[Dataset records]
..........
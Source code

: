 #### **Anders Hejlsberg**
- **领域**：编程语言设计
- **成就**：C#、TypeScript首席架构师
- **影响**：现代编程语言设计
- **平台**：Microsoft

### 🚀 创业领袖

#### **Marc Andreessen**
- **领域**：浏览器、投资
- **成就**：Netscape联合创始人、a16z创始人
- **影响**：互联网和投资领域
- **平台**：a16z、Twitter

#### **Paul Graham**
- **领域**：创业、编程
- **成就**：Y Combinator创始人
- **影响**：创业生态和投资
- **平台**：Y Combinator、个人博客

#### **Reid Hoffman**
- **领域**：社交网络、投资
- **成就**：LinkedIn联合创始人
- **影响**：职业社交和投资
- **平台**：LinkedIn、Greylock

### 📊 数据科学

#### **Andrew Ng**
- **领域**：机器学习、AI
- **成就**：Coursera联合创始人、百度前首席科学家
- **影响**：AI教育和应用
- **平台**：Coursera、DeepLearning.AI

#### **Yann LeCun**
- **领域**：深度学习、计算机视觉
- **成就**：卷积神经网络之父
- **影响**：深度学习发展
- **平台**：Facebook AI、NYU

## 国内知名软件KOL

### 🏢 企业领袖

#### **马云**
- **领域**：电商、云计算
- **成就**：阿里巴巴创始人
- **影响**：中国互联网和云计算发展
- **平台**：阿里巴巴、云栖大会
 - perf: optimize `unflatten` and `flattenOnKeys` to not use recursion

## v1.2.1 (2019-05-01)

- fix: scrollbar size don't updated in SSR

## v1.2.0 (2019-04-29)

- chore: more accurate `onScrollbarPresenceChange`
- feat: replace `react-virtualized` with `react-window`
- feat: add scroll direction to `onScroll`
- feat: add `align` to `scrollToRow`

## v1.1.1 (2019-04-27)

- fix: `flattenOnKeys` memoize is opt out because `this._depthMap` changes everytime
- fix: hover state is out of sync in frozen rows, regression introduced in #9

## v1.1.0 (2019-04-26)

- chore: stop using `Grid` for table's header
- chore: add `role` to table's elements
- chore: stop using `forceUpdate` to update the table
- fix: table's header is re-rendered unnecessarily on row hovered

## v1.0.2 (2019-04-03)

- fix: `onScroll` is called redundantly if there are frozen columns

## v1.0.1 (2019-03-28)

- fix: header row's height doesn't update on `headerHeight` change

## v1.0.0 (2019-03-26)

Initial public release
..........
Take from the entries every line that has the string "using".

### SOLUTION
- chore: stop using `Grid` for table's header
- chore: stop using `forceUpdate` to update the table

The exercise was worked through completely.